Next in our series chronicling the franchise's best players divided up in their respective positions, we take a look at the hot corner and list the Friars' best third basemen.
As we've been doing, we will run through the candidates in alphabetical order, with brief paragraphs outlining their case. Voting will then take place, and the winner will receive an article that includes a full player profile; and will be included in our list of the greatest Padres of all-time.
On our list, we find MVPs, batting crown champions, a former No. 1 draft pick, and both starting third basemen for San Diego's pennant teams.
And now, the nominees:
Ken Caminiti (1995 - 1998)
After John Moores purchased the team in 1994, new GM Kevin Towers engineered the first big move in his tenure, trading for Steve Finley and Caminiti among others.
They would both be big cogs in San Diego's two playoff appearances over the next four years, and Caminiti would prove to be the driving offensive force eventually leading San Diego to a pennant run.
In 1996, Cammy hit .326, with 40 HR and 126 RBI, earning him the Silver Slugger award, an All-Star selection and the N.L. MVP award. That year, he would become part of baseball lore when, in Monterrey, Mexico for a three-game series against the Mets, he suffered from severe gastrointestinal pain. Instead of sitting out the game, Caminiti downed a few Snickers bars and hit two HR.
Caminiti's .526 SLG% is tops in franchise history, and he also ranks among the top ten in the following categories: OBP, HR, RBI, BB, and OPS, where he is first overall.
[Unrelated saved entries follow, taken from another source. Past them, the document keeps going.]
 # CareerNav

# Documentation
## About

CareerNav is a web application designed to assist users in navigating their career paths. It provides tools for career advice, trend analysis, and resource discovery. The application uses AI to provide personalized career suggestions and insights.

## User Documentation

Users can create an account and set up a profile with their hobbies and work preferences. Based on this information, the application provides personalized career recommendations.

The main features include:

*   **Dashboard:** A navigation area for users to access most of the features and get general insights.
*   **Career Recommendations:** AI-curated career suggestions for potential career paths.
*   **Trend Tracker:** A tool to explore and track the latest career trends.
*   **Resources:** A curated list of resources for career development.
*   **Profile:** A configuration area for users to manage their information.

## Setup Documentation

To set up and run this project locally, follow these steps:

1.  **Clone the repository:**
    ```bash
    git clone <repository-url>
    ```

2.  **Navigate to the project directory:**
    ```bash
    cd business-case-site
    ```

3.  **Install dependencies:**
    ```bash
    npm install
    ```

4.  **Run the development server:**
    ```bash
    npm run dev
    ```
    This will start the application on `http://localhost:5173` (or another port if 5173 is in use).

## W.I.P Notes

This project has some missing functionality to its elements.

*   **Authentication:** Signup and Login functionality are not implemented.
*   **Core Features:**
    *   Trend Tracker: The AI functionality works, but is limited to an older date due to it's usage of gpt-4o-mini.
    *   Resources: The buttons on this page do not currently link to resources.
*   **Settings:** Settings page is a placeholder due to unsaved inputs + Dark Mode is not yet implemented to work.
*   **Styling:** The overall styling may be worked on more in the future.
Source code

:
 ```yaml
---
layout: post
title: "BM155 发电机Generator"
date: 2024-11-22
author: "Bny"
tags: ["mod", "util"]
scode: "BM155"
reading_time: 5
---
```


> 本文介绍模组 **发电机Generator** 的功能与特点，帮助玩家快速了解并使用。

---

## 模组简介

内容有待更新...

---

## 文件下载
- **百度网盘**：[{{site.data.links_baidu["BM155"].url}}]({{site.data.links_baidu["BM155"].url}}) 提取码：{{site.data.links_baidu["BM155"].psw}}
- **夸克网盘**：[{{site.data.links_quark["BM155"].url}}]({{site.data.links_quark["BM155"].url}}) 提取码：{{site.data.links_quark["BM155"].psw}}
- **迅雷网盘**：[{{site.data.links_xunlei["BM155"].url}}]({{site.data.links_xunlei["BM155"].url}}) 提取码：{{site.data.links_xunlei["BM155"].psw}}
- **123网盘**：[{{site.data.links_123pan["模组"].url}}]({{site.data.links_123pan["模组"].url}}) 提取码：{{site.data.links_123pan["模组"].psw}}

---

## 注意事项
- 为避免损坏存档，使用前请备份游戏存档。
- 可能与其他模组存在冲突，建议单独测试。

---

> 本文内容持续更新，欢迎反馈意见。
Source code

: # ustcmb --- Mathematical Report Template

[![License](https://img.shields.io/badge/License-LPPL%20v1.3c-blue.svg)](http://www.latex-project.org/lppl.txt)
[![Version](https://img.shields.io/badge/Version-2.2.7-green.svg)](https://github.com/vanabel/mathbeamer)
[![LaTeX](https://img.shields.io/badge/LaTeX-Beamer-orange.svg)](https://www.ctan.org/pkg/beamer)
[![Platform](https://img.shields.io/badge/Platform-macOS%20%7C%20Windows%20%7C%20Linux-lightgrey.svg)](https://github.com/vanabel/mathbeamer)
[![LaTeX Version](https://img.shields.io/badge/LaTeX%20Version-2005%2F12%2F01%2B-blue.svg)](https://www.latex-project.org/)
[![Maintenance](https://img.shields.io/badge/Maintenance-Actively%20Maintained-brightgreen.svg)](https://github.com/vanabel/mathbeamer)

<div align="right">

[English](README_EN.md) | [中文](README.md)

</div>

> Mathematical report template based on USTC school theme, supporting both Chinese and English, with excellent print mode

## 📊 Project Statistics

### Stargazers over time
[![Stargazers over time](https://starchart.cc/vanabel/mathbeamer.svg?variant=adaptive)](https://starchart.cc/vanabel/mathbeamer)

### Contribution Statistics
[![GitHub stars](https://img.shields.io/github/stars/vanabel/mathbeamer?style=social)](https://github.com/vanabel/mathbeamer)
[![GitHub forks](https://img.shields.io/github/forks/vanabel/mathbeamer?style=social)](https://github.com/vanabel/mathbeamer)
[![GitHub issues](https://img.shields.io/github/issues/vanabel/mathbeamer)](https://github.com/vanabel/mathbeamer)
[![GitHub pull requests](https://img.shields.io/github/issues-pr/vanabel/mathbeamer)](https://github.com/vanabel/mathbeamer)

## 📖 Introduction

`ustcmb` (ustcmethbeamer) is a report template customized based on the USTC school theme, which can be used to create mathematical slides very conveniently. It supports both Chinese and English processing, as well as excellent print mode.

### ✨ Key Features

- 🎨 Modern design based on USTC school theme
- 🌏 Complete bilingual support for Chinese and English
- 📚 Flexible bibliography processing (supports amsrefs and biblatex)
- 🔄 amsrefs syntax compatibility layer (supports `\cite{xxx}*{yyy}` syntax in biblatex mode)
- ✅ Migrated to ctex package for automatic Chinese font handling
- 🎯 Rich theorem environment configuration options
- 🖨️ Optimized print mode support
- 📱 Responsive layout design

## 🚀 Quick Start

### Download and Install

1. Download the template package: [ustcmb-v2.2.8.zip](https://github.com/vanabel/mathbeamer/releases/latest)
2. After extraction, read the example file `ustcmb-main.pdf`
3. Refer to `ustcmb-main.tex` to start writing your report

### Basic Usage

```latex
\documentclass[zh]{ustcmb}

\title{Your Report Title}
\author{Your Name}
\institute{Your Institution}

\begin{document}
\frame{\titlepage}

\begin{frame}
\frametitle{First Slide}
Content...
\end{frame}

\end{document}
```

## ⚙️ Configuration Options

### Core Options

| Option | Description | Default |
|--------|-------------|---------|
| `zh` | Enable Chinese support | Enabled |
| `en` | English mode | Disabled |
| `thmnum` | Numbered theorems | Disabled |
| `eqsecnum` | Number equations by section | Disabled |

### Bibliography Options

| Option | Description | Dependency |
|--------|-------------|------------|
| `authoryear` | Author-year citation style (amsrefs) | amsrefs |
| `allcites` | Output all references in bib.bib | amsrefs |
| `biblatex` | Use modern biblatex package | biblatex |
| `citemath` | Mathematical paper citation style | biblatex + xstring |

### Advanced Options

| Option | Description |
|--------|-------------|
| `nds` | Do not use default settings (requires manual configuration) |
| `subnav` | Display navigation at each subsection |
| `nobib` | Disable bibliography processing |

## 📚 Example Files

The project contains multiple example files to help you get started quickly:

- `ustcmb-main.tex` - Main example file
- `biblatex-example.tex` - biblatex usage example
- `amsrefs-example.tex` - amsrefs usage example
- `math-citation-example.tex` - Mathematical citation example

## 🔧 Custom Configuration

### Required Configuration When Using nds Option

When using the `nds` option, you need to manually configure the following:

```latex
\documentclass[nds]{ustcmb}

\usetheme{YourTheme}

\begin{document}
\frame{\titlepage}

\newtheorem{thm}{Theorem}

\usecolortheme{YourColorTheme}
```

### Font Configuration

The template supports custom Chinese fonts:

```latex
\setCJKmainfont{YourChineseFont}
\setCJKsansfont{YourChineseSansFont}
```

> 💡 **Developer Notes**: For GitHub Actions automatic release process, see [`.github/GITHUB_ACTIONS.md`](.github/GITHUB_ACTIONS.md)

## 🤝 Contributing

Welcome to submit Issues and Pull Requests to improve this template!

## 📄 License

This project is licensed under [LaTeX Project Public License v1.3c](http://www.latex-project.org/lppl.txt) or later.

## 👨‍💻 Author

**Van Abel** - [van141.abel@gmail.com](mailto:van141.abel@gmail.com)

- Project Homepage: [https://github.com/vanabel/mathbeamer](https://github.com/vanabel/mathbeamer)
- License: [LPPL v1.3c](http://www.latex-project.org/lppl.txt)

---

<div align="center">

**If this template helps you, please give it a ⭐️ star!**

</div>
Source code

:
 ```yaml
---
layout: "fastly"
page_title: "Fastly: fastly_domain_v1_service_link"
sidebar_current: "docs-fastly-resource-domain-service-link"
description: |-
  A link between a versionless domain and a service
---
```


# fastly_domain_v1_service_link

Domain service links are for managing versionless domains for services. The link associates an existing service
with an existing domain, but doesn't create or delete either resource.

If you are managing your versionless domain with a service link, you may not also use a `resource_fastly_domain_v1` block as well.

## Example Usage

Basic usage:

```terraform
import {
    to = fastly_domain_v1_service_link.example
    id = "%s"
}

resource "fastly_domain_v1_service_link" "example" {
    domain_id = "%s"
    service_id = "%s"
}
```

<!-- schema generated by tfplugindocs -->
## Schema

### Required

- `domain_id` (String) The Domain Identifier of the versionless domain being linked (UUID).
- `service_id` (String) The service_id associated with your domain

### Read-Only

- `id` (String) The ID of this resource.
His glove was also a huge asset for San Diego, winning three Gold Gloves from 1995 to 1997.
Graig Nettles (1984 - 1986)
A hometown hero who was born and raised in San Diego, Nettles also graduated from San Diego State University. Already a five-time All-Star, perennial MVP candidate and World Champion as a member of the New York Yankees, Nettles signed with the Padres prior to the 1984 season.
As part of a talented roster, Graig hit 20 HR and 65 RBI in a limited role, and helped the Padres reach the World Series where they would meet the Detroit Tigers. The next season, at the age of 40, Nettles would be selected to his sixth All-Star game on his way to hitting 15 HR and 61 RBI.
After a 1986 season where he hit for another 16 HR, Nettles was let go at the age of 41, citing his declining offensive performance (he hit .218 that season). However, the wily veteran would latch on with the Atlanta Braves and Montreal Expos for two more seasons, before retiring at the age of 43.
Phil Nevin (1999 - 2005)
The No. 1 overall pick in the 1992 by the Houston Astros, Nevin would be regarded just six years later as one of the biggest busts in recent years. Playing for his third team in as many seasons, there weren't many who expected big things from the bulky CSU-Fullerton product in San Diego.
How wrong they were.
Nevin found his greatest successes in a Padre uniform, making the All-Star team in 2001 and being twice named an MVP candidate during his tenure. Despite being rattled by injuries in his latter seasons with the Friars, Nevin never hit less than 24 HR in seasons where he played in more than 120 games.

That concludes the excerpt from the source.